Analizando las sanciones impuestas podemos identificar que la AEPD busca exigir el cumplimiento en diferentes fases del tratamiento de los datos; (i) desde su obtención, al no cumplir con los requisitos que requiere la obtención del consentimiento de los titulares de los datos, (ii) no adoptar, en el tratamiento, las medidas técnicas y organizativas necesarias para proteger la confidencialidad, integridad y disponibilidad de los datos personales, (iii) no tomar las medidas necesarias para la destrucción de la documentación que contiene datos personales, siendo especialmente sensible, (iv) no tomar las garantías necesarias para asegurar un nivel de protección adecuado a lo exigido por la normativa en encargos de tratamiento de datos personales.

En este sentido, es necesario resaltar la última sanción impuesta a Vodafone. Ya que, entre los incumplimientos sancionados por la AEPD, se encuentra una negligente falta de vigilancia de las garantías de cumplimiento normativo ofrecidas por sus subcontratistas. Los cuales realizaban acciones de mercadotecnia, sin obtener el consentimiento previo e informado de los clientes potenciales y sin comprobar las ya famosas listas de exclusión publicitarias (como la Lista Robinson). Si bien, estas empresas subcontratadas contaban con un margen en la toma de sus decisiones, lo cierto es que la Agencia considera que éstas carecen de un interés propio de realizar el tratamiento, teniendo, en consecuencia, el papel de encargados de un tratamiento, recibiendo instrucciones de la empresa sancionada.

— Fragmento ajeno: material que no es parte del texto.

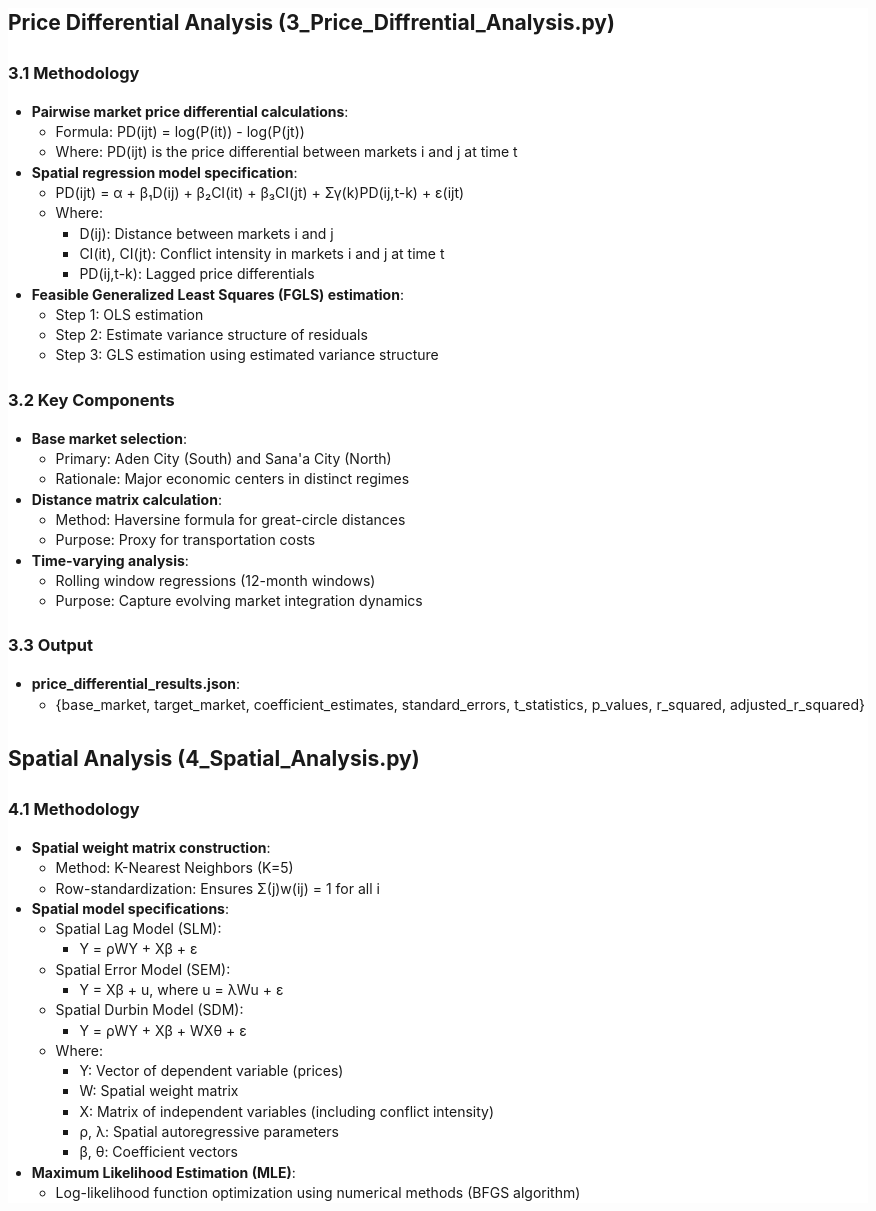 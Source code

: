 ## Price Differential Analysis (3_Price_Diffrential_Analysis.py)

### 3.1 Methodology
- **Pairwise market price differential calculations**:
    - Formula: PD(ijt) = log(P(it)) - log(P(jt))
    - Where: PD(ijt) is the price differential between markets i and j at time t
- **Spatial regression model specification**:
    - PD(ijt) = α + β₁D(ij) + β₂CI(it) + β₃CI(jt) + Σγ(k)PD(ij,t-k) + ε(ijt)
    - Where:
        - D(ij): Distance between markets i and j
        - CI(it), CI(jt): Conflict intensity in markets i and j at time t
        - PD(ij,t-k): Lagged price differentials
- **Feasible Generalized Least Squares (FGLS) estimation**:
    - Step 1: OLS estimation
    - Step 2: Estimate variance structure of residuals
    - Step 3: GLS estimation using estimated variance structure

### 3.2 Key Components
- **Base market selection**:
    - Primary: Aden City (South) and Sana'a City (North)
    - Rationale: Major economic centers in distinct regimes
- **Distance matrix calculation**:
    - Method: Haversine formula for great-circle distances
    - Purpose: Proxy for transportation costs
- **Time-varying analysis**:
    - Rolling window regressions (12-month windows)
    - Purpose: Capture evolving market integration dynamics

### 3.3 Output
- **price_differential_results.json**:
    - {base_market, target_market, coefficient_estimates, standard_errors, t_statistics, p_values, r_squared, adjusted_r_squared}

## Spatial Analysis (4_Spatial_Analysis.py)

### 4.1 Methodology
- **Spatial weight matrix construction**:
    - Method: K-Nearest Neighbors (K=5)
    - Row-standardization: Ensures Σ(j)w(ij) = 1 for all i
- **Spatial model specifications**:
    - Spatial Lag Model (SLM):
        - Y = ρWY + Xβ + ε
    - Spatial Error Model (SEM):
        - Y = Xβ + u, where u = λWu + ε
    - Spatial Durbin Model (SDM):
        - Y = ρWY + Xβ + WXθ + ε
    - Where:
        - Y: Vector of dependent variable (prices)
        - W: Spatial weight matrix
        - X: Matrix of independent variables (including conflict intensity)
        - ρ, λ: Spatial autoregressive parameters
        - β, θ: Coefficient vectors
- **Maximum Likelihood Estimation (MLE)**:
    - Log-likelihood function optimization using numerical methods (BFGS algorithm)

Incluso las administraciones públicas son objeto de las sanciones de la Autoridad de control española. Por ejemplo, el Ayuntamiento de Huércal (Almería) fue sancionado como consecuencia de no haber nombrado al correspondiente Delegado de Protección de Datos, como establece la normativa europea y nacional.

A través de los poderes sancionadores y coercitivos la AEPD también han realizado apercibimientos a empresas de diferentes sectores por descuidar los procesos de obtención de datos personales en sitios web, así como por otros incumplimientos. La razón para que algunos procedimientos terminen con un mero apercibimiento es consecuencia de que el responsable o encargado del tratamiento investigado, reconozca su incumplimiento y proceda a su subsanación de manera inmediata.

Ante este aluvión de sanciones impuestas recientemente, ¿qué deben hacer los responsables del tratamiento?

Incorporar al desarrollo de su actividad comercial y mercantil las herramientas y medios necesarios para asegurar el cumplimiento de la normativa. Lo cual puede conllevar invertir en softwares que ayuden al cumplimiento de las obligaciones que requieren una vigilancia y mantenimiento exigido por las normas. Y, cuando resulte necesario, contar con el asesoramiento legal de un experto en la materia. Teniendo en cuenta que la adaptación, a coste cero, es una nueva versión del timo de la estampita.

Por otro lado, no quedarse a medias en el cumplimiento de la normativa. La AEPD deja claro que ya no sirve adaptar los procesos visibles de cara al público. Es necesario que los responsables del tratamiento apliquen las medidas necesarias para cumplir los requisitos que impone la normativa a lo largo de todo el ciclo de la vida de los datos. No realizar lo justo para dar apariencia de cumplimiento.

Tener un control real sobre los datos personales que ha obtenido y trata la empresa. Es decir, se requiere implementar los controles necesarios para asegurar que en la subcontratación de tratamiento de datos (encargos), se cumplen las exigencias y requisitos que establece la normativa. Y que cuando se requiera la contratación de servicios externos, tanto dentro del Espacio Económico Europea, como fuera de él, se deberán realizar las acciones necesarias para decidir cuál es el proveedor adecuado para este servicio.

En vista de la actual actividad de la Agencia y del incremento de las cuantías de las sanciones, está claro que el dinero que inviertan los responsables del tratamiento, tanto en la adaptación a las obligaciones establecidas en la normativa, como en el mantenimiento de sus planes de cumplimiento, será dinero bien invertido. Esta inversión, además de mitigar el riesgo de ser objeto de sanciones, incide de manera directa en la imagen que los consumidores y clientes tienen de las empresas que acaban contratando: pérdida de confianza y daño reputacional.